Pencapaian tersebut ia dedikasikan sepenuhnya kepada orang tua, teman, serta para dosen yang menjadi fondasi kekuatannya. Doa dan dukungan orang tua menjadi asupan spiritual yang tak pernah putus, terutama saat ia hampir kehilangan arah. Sementara itu, para dosen PG PAUD menjadi mentor intelektual yang membentuk pola pikirnya menjadi lebih kritis dan profesional.
Salah satu momen paling berkesan baginya adalah interaksi harmonis di lingkungan FIP. Kesempatan berdiskusi langsung dengan Ibu Dekan memberinya perspektif baru tentang kepemimpinan akademik yang inklusif dan humanis. Dukungan staf fakultas serta solidaritas teman-teman angkatan 2022 turut menciptakan atmosfer pembelajaran yang hangat dan penuh kolaborasi.
“Gelar hanyalah simbol, tetapi ilmu dan kenangan di UNIKAMA adalah bekal abadi,” tuturnya kepada rekan-rekan seperjuangan.
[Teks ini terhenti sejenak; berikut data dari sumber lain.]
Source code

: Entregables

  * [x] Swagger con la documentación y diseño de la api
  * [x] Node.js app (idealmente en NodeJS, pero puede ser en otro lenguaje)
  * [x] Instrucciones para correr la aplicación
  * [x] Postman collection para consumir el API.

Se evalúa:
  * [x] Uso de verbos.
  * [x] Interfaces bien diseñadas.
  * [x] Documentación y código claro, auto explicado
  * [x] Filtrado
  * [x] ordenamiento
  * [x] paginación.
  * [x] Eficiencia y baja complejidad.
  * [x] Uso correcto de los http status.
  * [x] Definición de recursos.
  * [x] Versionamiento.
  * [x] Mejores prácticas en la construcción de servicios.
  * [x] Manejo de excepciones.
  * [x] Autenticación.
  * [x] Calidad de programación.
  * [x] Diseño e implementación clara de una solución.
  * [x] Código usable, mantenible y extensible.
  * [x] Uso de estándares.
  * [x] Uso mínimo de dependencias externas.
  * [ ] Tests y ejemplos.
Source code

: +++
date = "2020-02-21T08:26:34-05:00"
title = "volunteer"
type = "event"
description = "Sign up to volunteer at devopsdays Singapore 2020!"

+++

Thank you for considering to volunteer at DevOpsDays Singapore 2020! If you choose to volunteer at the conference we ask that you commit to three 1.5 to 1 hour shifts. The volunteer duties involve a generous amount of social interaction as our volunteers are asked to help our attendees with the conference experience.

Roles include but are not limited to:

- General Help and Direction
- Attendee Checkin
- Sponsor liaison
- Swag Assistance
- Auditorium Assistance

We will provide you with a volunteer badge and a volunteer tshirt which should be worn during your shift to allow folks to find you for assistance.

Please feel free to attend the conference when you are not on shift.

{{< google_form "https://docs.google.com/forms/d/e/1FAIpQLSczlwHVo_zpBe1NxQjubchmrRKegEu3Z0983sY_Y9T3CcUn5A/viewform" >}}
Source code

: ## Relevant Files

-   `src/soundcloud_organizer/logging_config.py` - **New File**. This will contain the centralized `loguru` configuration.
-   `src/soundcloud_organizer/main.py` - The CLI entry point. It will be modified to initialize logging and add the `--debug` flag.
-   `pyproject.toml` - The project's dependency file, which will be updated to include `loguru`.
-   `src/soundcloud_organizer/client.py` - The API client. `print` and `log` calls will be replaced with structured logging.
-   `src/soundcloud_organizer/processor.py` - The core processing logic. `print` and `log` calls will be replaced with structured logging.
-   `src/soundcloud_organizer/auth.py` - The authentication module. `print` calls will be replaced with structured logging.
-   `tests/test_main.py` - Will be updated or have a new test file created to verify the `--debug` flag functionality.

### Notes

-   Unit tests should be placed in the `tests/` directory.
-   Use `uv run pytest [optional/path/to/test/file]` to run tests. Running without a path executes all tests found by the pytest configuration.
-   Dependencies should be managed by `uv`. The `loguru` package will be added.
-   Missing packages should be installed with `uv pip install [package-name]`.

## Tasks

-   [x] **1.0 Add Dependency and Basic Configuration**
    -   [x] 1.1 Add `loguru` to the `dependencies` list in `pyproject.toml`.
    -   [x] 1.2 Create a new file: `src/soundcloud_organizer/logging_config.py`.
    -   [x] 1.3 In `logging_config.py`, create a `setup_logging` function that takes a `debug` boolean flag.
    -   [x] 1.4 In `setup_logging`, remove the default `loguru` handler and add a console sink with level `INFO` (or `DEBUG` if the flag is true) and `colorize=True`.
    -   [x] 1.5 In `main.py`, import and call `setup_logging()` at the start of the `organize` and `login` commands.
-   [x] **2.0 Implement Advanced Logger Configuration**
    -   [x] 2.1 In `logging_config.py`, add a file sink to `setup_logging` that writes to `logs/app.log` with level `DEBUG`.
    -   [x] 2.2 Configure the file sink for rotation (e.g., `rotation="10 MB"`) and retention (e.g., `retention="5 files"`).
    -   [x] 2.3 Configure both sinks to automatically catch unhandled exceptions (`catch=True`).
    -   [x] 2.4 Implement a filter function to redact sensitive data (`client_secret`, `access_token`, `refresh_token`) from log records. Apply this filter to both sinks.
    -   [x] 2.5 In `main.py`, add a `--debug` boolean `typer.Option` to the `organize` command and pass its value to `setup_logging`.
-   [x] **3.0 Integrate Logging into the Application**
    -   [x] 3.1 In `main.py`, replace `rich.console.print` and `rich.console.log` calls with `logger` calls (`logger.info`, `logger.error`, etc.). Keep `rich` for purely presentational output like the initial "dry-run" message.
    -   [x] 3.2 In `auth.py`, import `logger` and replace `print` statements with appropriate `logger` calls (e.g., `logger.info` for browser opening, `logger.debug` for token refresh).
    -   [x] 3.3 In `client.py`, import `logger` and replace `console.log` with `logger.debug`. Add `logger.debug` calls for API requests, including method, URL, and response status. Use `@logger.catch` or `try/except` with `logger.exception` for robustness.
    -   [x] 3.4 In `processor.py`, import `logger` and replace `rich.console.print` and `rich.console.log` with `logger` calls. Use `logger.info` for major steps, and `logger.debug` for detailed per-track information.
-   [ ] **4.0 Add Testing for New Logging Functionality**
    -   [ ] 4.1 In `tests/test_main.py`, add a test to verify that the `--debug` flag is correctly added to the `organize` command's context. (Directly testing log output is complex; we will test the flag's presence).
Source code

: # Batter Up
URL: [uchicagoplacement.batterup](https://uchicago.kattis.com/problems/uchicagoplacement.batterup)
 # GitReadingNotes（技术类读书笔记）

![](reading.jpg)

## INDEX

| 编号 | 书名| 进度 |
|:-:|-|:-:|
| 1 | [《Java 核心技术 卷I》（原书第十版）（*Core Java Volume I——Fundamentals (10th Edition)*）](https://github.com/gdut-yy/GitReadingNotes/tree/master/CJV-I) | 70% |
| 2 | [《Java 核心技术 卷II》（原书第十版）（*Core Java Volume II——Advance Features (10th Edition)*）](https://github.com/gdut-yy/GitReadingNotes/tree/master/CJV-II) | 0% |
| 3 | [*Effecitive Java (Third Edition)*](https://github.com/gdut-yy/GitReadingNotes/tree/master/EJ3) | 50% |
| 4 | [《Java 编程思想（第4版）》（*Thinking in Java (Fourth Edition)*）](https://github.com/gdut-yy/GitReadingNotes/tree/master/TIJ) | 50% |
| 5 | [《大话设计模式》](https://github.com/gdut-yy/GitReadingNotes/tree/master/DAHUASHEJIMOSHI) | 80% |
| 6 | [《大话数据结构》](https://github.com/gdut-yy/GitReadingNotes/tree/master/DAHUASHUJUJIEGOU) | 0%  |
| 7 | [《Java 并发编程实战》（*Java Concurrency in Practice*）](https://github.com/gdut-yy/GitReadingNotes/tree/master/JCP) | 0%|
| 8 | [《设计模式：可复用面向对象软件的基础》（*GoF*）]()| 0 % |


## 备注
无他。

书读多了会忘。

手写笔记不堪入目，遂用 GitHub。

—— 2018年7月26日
Ke depan, Ririn berharap dapat mentransformasikan bekal keilmuan dan nilai-nilai multikultural yang diperoleh selama kuliah ke dalam kontribusi nyata di dunia kerja dan masyarakat. Ia bercita-cita menjadi tenaga profesional yang adaptif dan solutif di era digital, khususnya dalam pengembangan pendidikan anak usia dini.
Tak berhenti di jenjang sarjana, Ririn juga memiliki tekad melanjutkan studi ke pascasarjana untuk memperdalam keilmuan dan mengasah kemampuan risetnya. Baginya, belajar adalah proses tanpa henti.
Dengan dedikasi, kepemimpinan, dan semangat pengabdian yang kuat, Ririn membuktikan bahwa menjadi lulusan terbaik bukan sekadar tentang angka indeks prestasi, tetapi tentang konsistensi, integritas, dan kesiapan memberi dampak nyata bagi masa depan pendidikan bangsa.